3. The method of claim 1, wherein the reaction of step (2) is carried out at 90-130 ℃.

4. The method according to claim 1, wherein the acidic substance is contained in an amount of 50 to 90% by mass based on the total mass of the acidic aqueous solution in the step (2).

5. The method according to claim 4, wherein the acidic substance is one or two or more selected from the group consisting of: acetic acid, citric acid, formic acid, boric acid, and oxalic acid.

6. The method according to claim 1, wherein the reaction time in the step (2) is 4 to 8 hours.

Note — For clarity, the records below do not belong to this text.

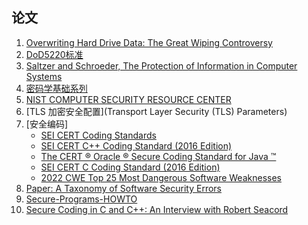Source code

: ## 论文

1. [Overwriting Hard Drive Data: The Great Wiping Controversy](https://www.vidarholen.net/~vidar/overwriting_hard_drive_data.pdf)
2. [DoD5220标准]()
3. [Saltzer and Schroeder, The Protection of Information in Computer Systems](https://www.cs.virginia.edu/~evans/cs551/saltzer/)
4. [密码学基础系列](https://www.jianshu.com/p/035454204202)
5. [NIST COMPUTER SECURITY RESOURCE CENTER](https://csrc.nist.gov/publications)
6. [TLS 加密安全配置](Transport Layer Security (TLS) Parameters)
7. [安全编码]
     - [SEI CERT Coding Standards](https://wiki.sei.cmu.edu/confluence/display/seccode/SEI+CERT+Coding+Standards)
     - [SEI CERT C++ Coding Standard (2016 Edition)](https://resources.sei.cmu.edu/downloads/secure-coding/assets/sei-cert-cpp-coding-standard-2016-v01.pdf)
     - [The CERT ® Oracle ® Secure Coding Standard for Java ™](https://ptgmedia.pearsoncmg.com/images/9780321803955/samplepages/0321803957.pdf)
     - [SEI CERT C Coding Standard (2016 Edition)](https://resources.sei.cmu.edu/downloads/secure-coding/assets/sei-cert-c-coding-standard-2016-v01.pdf)
     - [2022 CWE Top 25 Most Dangerous Software Weaknesses](https://cwe.mitre.org/top25/archive/2022/2022_cwe_top25.html)
8. [Paper: A Taxonomy of Software Security Errors](https://samate.nist.gov/SSATTM_Content/papers/Seven%20Pernicious%20Kingdoms%20-%20Taxonomy%20of%20Sw%20Security%20Errors%20-%20Tsipenyuk%20-%20Chess%20-%20McGraw.pdf)
9. [Secure-Programs-HOWTO](https://dwheeler.com/secure-programs/Secure-Programs-HOWTO.pdf)
10. [Secure Coding in C and C++: An Interview with Robert Seacord](https://resources.sei.cmu.edu/asset_files/Article/2005_101_001_887039.pdf)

7. The method according to claim 1, wherein the reaction of step (3) is carried out at 10 to 50 ℃; the mass-volume ratio of the compound with the structure shown as the formula 4 in the alkaline aqueous solution is 1:5-1: 20.

8. The method according to claim 1, wherein the content of the basic substance is 25 to 35% by mass based on the total mass of the basic aqueous solution in the step (3); the alkaline substance is selected from one or more than two of the following substances: potassium hydroxide, sodium hydroxide, calcium hydroxide, sodium carbonate, potassium carbonate, ammonia, pyridine, and triethylamine.

9. The method according to any one of claims 1 to 8, wherein the compound having the structure represented by formula 2 is obtained by aminolysis of a compound having the structure represented by formula 1 with ammonia;

10. the method of claim 9, wherein the aminolysis is carried out at 10-50 ℃; the mass-volume ratio of the compound with the structure shown as the formula 1 to ammonia water is 1:10-1: 30.